Le spot de Gaia : ‘Pas illégal, mais irrespectueux’

Suite à l’indignation des communautés juive et musulmane, ainsi qu’à l’interpellation de la ministre Fadila Laanan, le Centre pour l’égalité des chances a rendu son avis concernant le spot de l’association belge de défense des animaux diffusé à la radio.

Rappel des faits. L’association Gaia est connue pour ses campagnes choc. Elle a donc choisi les quelques jours précédant et suivant l’Aid el Kebir, fête du mouton, pour diffuser en boucle son spot à la radio. Sa revendication : l’abattage rituel avec étourdissement, contrairement à ce qui est pratiqué dans les abattoirs actuellement. Si la cause peut être légitime, les moyens mis en œuvre pour la dénoncer ont très vite créé la polémique. L’association de défense des animaux décidant de nous présenter le « témoignage » d’un mouton prêt à être égorgé, rappelant de façon évidente et pleinement assumée celui d’un déporté en route vers les camps d’extermination.
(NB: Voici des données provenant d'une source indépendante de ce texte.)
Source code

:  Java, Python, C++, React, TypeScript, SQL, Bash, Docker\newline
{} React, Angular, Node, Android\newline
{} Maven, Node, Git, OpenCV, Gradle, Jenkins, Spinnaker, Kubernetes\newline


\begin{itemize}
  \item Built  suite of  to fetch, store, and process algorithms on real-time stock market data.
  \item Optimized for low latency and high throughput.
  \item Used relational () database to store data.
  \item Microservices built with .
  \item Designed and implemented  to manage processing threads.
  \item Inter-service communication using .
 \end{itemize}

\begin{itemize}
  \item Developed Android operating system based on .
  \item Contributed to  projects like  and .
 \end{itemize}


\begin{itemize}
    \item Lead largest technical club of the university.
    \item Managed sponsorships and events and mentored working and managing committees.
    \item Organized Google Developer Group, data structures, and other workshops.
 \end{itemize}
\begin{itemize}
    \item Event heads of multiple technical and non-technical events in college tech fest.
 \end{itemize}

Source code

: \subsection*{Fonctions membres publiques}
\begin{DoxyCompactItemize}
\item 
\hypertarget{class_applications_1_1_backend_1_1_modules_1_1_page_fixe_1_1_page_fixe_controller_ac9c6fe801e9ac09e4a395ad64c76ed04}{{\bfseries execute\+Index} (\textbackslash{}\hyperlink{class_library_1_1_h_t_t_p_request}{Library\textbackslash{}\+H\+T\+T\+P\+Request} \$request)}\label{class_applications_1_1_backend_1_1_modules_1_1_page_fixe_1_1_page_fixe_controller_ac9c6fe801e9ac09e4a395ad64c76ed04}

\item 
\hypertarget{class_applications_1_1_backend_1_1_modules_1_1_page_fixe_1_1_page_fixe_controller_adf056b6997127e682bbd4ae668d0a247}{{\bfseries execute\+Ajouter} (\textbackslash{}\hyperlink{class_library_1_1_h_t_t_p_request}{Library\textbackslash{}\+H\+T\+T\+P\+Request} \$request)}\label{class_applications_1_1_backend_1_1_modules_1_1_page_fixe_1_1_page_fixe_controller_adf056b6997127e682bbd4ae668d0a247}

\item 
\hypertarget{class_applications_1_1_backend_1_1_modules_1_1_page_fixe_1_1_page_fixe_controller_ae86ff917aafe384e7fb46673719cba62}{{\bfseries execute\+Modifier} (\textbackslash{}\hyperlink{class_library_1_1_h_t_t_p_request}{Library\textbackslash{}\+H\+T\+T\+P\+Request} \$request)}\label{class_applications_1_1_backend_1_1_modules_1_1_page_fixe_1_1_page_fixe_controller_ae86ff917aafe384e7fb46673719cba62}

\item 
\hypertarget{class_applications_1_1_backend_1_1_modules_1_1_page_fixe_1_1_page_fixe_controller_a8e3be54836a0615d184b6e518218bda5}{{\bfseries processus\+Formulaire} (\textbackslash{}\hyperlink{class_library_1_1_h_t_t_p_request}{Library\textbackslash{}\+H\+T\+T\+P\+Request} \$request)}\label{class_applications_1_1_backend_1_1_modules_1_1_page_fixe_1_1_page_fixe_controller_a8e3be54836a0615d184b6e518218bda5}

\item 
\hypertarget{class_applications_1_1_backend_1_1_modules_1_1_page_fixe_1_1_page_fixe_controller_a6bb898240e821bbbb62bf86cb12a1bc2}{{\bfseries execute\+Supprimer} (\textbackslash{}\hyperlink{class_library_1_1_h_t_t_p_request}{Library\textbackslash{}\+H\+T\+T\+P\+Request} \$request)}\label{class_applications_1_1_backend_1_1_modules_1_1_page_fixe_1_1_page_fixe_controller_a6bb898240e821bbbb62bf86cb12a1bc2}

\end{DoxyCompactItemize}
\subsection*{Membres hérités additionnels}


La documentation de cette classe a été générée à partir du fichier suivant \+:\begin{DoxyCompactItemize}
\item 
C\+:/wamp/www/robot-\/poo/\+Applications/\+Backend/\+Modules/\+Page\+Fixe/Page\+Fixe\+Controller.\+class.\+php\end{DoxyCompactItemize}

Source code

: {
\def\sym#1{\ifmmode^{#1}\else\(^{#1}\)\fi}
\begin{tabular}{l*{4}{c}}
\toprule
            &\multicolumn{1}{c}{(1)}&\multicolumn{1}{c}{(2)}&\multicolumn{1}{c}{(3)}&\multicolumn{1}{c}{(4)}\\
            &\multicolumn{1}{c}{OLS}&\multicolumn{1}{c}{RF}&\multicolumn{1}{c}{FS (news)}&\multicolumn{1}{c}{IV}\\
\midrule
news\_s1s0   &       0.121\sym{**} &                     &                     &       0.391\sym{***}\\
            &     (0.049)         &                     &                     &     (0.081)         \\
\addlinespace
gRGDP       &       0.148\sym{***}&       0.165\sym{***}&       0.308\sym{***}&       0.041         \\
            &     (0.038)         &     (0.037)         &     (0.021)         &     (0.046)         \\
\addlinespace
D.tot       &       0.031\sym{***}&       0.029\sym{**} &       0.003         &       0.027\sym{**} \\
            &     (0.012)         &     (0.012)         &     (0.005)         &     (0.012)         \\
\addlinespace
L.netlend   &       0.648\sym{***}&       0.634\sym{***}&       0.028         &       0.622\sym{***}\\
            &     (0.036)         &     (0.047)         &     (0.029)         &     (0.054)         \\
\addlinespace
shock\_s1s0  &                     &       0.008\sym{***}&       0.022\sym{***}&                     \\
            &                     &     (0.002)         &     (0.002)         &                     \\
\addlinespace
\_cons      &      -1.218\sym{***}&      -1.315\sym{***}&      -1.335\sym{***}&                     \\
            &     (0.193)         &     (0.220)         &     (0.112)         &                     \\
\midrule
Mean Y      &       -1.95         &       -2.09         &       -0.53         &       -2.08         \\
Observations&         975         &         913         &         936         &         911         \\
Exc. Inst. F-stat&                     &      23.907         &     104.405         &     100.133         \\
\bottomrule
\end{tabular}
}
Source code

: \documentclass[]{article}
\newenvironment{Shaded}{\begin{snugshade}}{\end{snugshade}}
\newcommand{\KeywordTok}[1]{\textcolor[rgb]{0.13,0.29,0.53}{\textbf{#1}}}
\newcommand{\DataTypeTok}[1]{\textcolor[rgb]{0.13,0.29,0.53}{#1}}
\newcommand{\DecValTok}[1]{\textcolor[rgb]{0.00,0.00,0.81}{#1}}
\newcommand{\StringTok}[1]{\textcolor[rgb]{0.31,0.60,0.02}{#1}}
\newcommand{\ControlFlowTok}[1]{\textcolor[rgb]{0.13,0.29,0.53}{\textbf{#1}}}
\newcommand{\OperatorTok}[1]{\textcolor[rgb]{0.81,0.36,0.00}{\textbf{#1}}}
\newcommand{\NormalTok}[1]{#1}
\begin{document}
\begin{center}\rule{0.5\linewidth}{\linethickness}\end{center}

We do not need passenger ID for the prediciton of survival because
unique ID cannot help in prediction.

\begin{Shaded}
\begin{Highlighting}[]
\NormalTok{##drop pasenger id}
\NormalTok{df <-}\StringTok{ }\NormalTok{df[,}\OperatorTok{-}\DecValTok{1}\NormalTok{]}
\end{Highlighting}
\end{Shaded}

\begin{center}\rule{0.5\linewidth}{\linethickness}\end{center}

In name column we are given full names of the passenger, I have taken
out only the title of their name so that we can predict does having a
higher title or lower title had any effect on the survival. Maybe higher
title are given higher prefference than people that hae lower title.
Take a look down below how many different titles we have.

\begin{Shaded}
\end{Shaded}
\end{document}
La communauté juive s’indigne de cette « banalisation du crime de génocide » (lire notre article). Les musulmans se sentent discriminés. L’Exécutif des musulmans de Belgique dénonce une démarche « qui frôle le racisme ». La ministre de l’Audiovisuel Fadila Laanan interpelle le Centre pour l’égalité des chances et la lutte contre le racisme (CECLR), tandis que la polémique et très vite les membres d’un véritable lobbying pro-Gaia envahissent les forums. Jusqu’au débat organisé par Télé-Bruxelles entre Nicolas Zomersztajn, rédacteur en chef de Regards, représentant le CCLJ, et Ann De Greef, directrice de l’association.

Dommages moraux

Si le CECLR exprime une nette réserve sur le procédé utilisé (l’anthropomorphisme), il estime qu’il n’est pas question de violation de la loi sur le négationnisme, ni d’« une minimisation grossière (ni une approbation ni une justification) du génocide ». L’avis mentionne par ailleurs qu’« il n’est pas possible d’en tirer la conclusion que l’on se trouverait face à une forme d’incitation à la haine, à la violence ou la discrimination à l’égard des musulmans  ». Une conclusion à laquelle Nicolas Zomersztajn réagit : « Si au regard du dispositif légal antiraciste belge le spot de de Gaia ne contient aucune incitation à la haine et à la violence, il n’en demeure pas moins qu’il présente certainement les musulmans et les Juifs pratiquants comme des criminels et qu’il inflige également une souffrance morale considérable aux rescapés de massacres ou de génocides qui se voient placés sur même plan qu’un animal destiné à être consommé ».

L’avis reprend : « Le mouton parle (en français ou en néerlandais) et il dit ‘ils se sont mis à nous crier dessus dans cette langue que personne ne comprend…’. Implicitement, cela peut être compris comme musulmans = étrangers. Cela peut participer à l’image que l’islam est quelque chose qui ‘nous’ est étranger ». Il souligne enfin qu’« Utiliser des faits comme la déportation ou le génocide pour mener des campagnes de publicité ou de sensibilisation (pour des causes qui n’ont rien à voir avec cela) est particulièrement périlleux et est susceptible de provoquer des dommages (moraux) auprès de certaines personnes ou certains groupes de personnes. C’est leur manquer de respect », tout en indiquant qu’un spot fait en concertation avec les intéressés aurait probablement été mieux perçu.

Visiblement conscient du malaise, le Centre a ainsi tenté de clore la polémique. Si les personnes blessées le resteront probablement, l’association de défense des animaux a, elle, très certainement atteint ses objectifs : faire parler d’elle. Par tous les moyens.